Direitos humanos e tortura no Brasil
Festival exibe 114 produções de 16 países da América Latina em nove salas paulistanas; entre elas, Corte Seco, primeiro longa ficcional de Renato Tapajós, que registra cenas de “tortura explícita”
Maria do Rosário Caetano
Corte Seco, a primeira incursão no cinema ficcional do documentarista e escritor Renato Tapajós, tem tudo para ser o filme mais polêmico da safra brasileira selecionada para a nona edição do Fest Latino (Festival de Cinema Latino-Americano de São Paulo), que ocupa nove salas paulistanas, desta quinta, 24, até 30 deste mês.
Tapajós, autor do livro Em Câmara Lenta (1977) e do clássico documental Linha de Montagem (1982), conta que ouviu, nos últimos 13 anos dedicados ao projeto Corte Seco, comentários dos mais desanimadores.
O mais recorrente: “Quem iria se interessar por um filme que mostra jovens militantes sendo barbaramente torturados nos porões da ditadura militar brasileira?”.
O cineasta, que recria as intermináveis sessões de tortura sofridas por ele, quando, ao lado de outros militantes da Ala Vermelha, foi preso pela OBAN (Operação Bandeirantes), não se dobrou. Com reduzido orçamento (R$1,2 milhão) e atores desconhecidos do grande público, reconstituiu a história de cinco jovens militantes.
Gabriel Miziara interpreta Rodrigo Tavares da Silveira, alter ego de Renato Tapajós. Ao fornecer dados pessoais a um interrogador, Rodrigo conta que nasceu em 19 de outubro de 1943, em Manaus (Tapajós nasceu neste mesmo ano em Belém do Pará), mede 1.68m e pesa 59 quilos.
Um letreiro no início de Corte Seco avisa que tudo que se verá dali em diante é fato acontecido. Só os nomes de alguns personagens foram alterados.
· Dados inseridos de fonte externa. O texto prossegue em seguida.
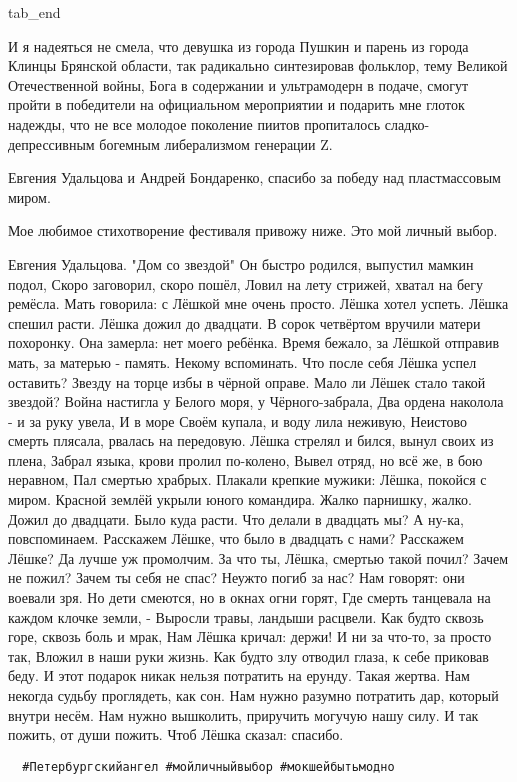 tab_end
\fi

И я надеяться не смела, что девушка из города Пушкин и парень из города Клинцы
Брянской области, так радикально синтезировав фольклор, тему Великой
Отечественной войны, Бога в содержании и ультрамодерн в подаче, смогут пройти в
победители на официальном мероприятии и подарить мне глоток надежды, что не все
молодое поколение пиитов пропиталось сладко-депрессивным богемным либерализмом
генерации Z. 

Евгения Удальцова и Андрей Бондаренко, спасибо за победу над пластмассовым миром. 

Мое любимое стихотворение фестиваля привожу ниже. Это мой личный выбор.

Евгения Удальцова. "Дом со звездой"
Он быстро родился, выпустил мамкин подол, 
Скоро заговорил, скоро пошёл, 
Ловил на лету стрижей, хватал на бегу ремёсла. 
Мать говорила: с Лёшкой мне очень просто. 
Лёшка хотел успеть. Лёшка спешил расти. 
Лёшка дожил до двадцати. 
В сорок четвёртом вручили матери похоронку. 
Она замерла: нет моего ребёнка. 
Время бежало, за Лёшкой отправив мать, 
за матерью - память. Некому вспоминать. 
Что после себя Лёшка успел оставить? 
Звезду на торце избы в чёрной оправе. 
Мало ли Лёшек стало такой звездой? 
Война настигла у Белого моря, у Чёрного-забрала, 
Два ордена наколола - и за руку увела, 
И в море Своём купала, и воду лила неживую, 
Неистово смерть плясала, рвалась на передовую. 
Лёшка стрелял и бился, вынул своих из плена, 
Забрал языка, крови пролил по-колено, 
Вывел отряд, но всё же, в бою неравном, 
Пал смертью храбрых. 
Плакали крепкие мужики: Лёшка, покойся с миром. 
Красной землёй укрыли юного командира. 
Жалко парнишку, жалко. 
Дожил до двадцати. 
Было куда расти. 
Что делали в двадцать мы? А ну-ка, повспоминаем. 
Расскажем Лёшке, что было в двадцать с нами? 
Расскажем Лёшке? Да лучше уж промолчим. 
За что ты, Лёшка, смертью такой почил? 
Зачем не пожил? Зачем ты себя не спас? 
Неужто погиб за нас? 
Нам говорят: они воевали зря. 
Но дети смеются, но в окнах огни горят, 
Где смерть танцевала на каждом клочке земли, - 
Выросли травы, ландыши расцвели. 
Как будто сквозь горе, сквозь боль и мрак, 
Нам Лёшка кричал: держи! 
И ни за что-то, за просто так, 
Вложил в наши руки жизнь. 
Как будто злу отводил глаза, к себе приковав беду. 
И этот подарок никак нельзя потратить на ерунду. 
Такая жертва. Нам некогда судьбу проглядеть, как сон. 
Нам нужно разумно потратить дар, который внутри несём. 
Нам нужно вышколить, приручить могучую нашу силу. 
И так пожить, от души пожить. 
Чтоб Лёшка сказал: спасибо.

\begin{verbatim}
  #Петербургскийангел #мойличныйвыбор #мокшейбытьмодно
\end{verbatim}
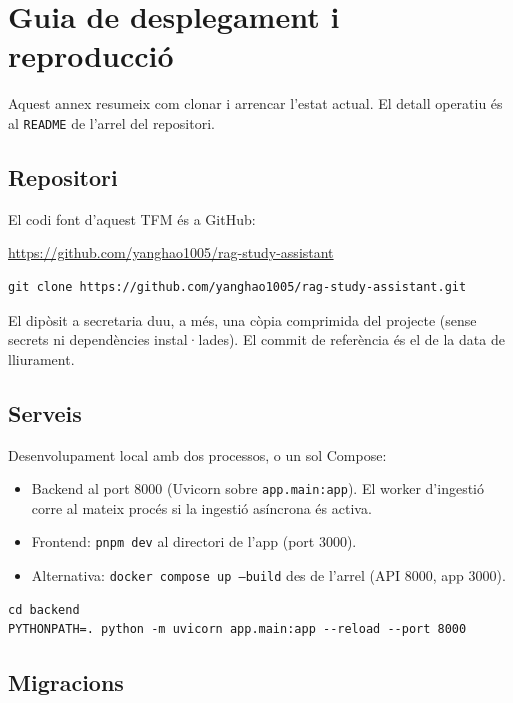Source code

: \chapter{Guia de desplegament i reproducció}
\label{anexo:despliegue}

Aquest annex resumeix com clonar i arrencar l'estat actual. El detall operatiu és al \texttt{README} de l'arrel del repositori.

\section{Repositori}

El codi font d'aquest TFM és a GitHub:

\begin{center}
\url{https://github.com/yanghao1005/rag-study-assistant}
\end{center}

\begin{lstlisting}
git clone https://github.com/yanghao1005/rag-study-assistant.git
\end{lstlisting}

El dipòsit a secretaria duu, a més, una còpia comprimida del projecte (sense secrets ni dependències instal·lades). El commit de referència és el de la data de lliurament.

\section{Serveis}

Desenvolupament local amb dos processos, o un sol Compose:

\begin{itemize}
  \item Backend al port 8000 (Uvicorn sobre \texttt{app.main:app}). El worker d'ingestió corre al mateix procés si la ingestió asíncrona és activa.
  \item Frontend: \texttt{pnpm dev} al directori de l'app (port 3000).
  \item Alternativa: \texttt{docker compose up --build} des de l'arrel (API 8000, app 3000).
\end{itemize}

\begin{lstlisting}
cd backend
PYTHONPATH=. python -m uvicorn app.main:app --reload --port 8000
\end{lstlisting}

\section{Migracions}

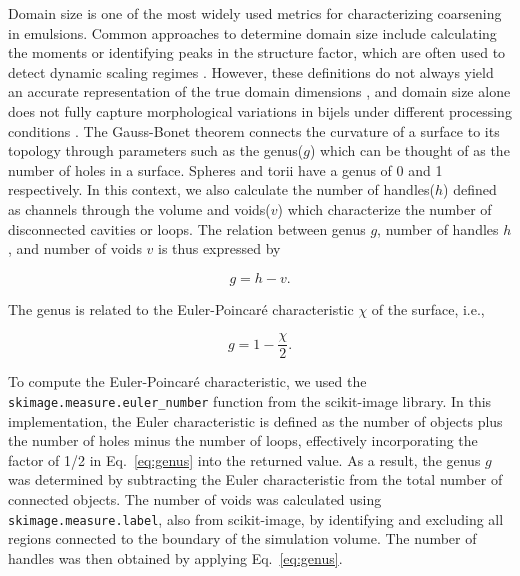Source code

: Domain size is one of the most widely used metrics for characterizing coarsening in emulsions. Common approaches to determine domain size include calculating the moments or identifying peaks in the structure 
factor, which are often used to detect dynamic scaling regimes \cite{kendon_inertial_2001}. However, these definitions do not always yield an accurate representation of the true domain dimensions 
\cite{karthikeyan_formation_2024}, and domain size alone does not fully capture morphological variations in bijels under different processing conditions \cite{reeves_quantitative_2016}. The Gauss-Bonet
theorem connects the curvature of a surface to its topology through parameters such as the genus($g$) which can be thought of as the number of holes in a surface. Spheres and torii have a genus of 0 and 1 respectively. 
In this context, we also calculate the number of handles($h$) defined as channels through the volume and voids($v$) which characterize the number of disconnected cavities or loops. The relation between genus \(g\), 
number of handles \(h\), and number of voids \(v\) is thus expressed by \cite{chan_channel_2012}

\begin{equation}
g = h - v .
\end{equation} 

The genus is related to the Euler-Poincar\'e characteristic \(\chi\) of the surface, i.e., 

\begin{equation}\label{eq:genus}
g = 1 - \frac{\chi}{2} .
\end{equation} 

To compute the Euler-Poincaré characteristic, we used the \texttt{skimage.measure.euler\_number} function from the scikit-image library. In this implementation, the Euler characteristic is defined as the 
number of objects plus the number of holes minus the number of loops, effectively incorporating the factor of 1/2 in Eq.~\ref{eq:genus} into the returned value. As a result, the genus \(g\) was determined 
by subtracting the Euler characteristic from the total number of connected objects. The number of voids was calculated using \texttt{skimage.measure.label}, also from scikit-image, by identifying and 
excluding all regions connected to the boundary of the simulation volume. The number of handles was then obtained by applying Eq.~\ref{eq:genus}.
A trama começa no dia 31 de agosto de 1969, quando um grupo de jovens militantes invade uma emissora de rádio em Santo André, no ABC Paulista, e exige a troca da programação musical (um hit sertanejo) por um hino (A Internacional) e pela difusão de discurso que prega a vitória do socialismo e do comunismo. Os jovens são presos pela OBAN e começam as sessões de suplício físico.
Tortura explícita
Há corrente de peso na crítica cinematográfica brasileira que rejeita conceitualmente o uso explícito de cenas de tortura em filmes. Quando Batismo de Sangue, de Helvécio Ratton, foi lançado, a polêmica se alastrou. Muitos críticos tacharam trechos do filme de obscenos. Esta parcela da crítica tem no texto De l’Abjection (Da Abjeção), de Jacques Rivette, publicado em 1961, na revista Cahiers du Cinéma, uma de suas fontes de diálogo.
Ao analisar o filme Kapò, de Gillo Pontecorvo, lançado em 1960, Rivette indignou-se com sequência na qual se vê uma prisioneira de campo de concentração, interpretada por Emmanuelle Riva, caminhar em direção à cerca de arame eletrificado (rumo, portanto, ao suicídio).
O então jovem crítico, que faria carreira como um dos mais importantes cineastas da Nouvelle Vague, desprezava o filme de Pontecorvo e elogiava outra obra sobre campos de concentração nazista, o documentário Noite e Neblina (1955), de Alain Resnais.
Como este influente segmento da crítica brasileira receberá Corte Seco? A pré-estreia do filme, que acontecerá no sábado, 26, no CineSesc, dará início ao debate. As cenas de tortura recriadas por Corte Seco serão vistas como abjetas, obscenas?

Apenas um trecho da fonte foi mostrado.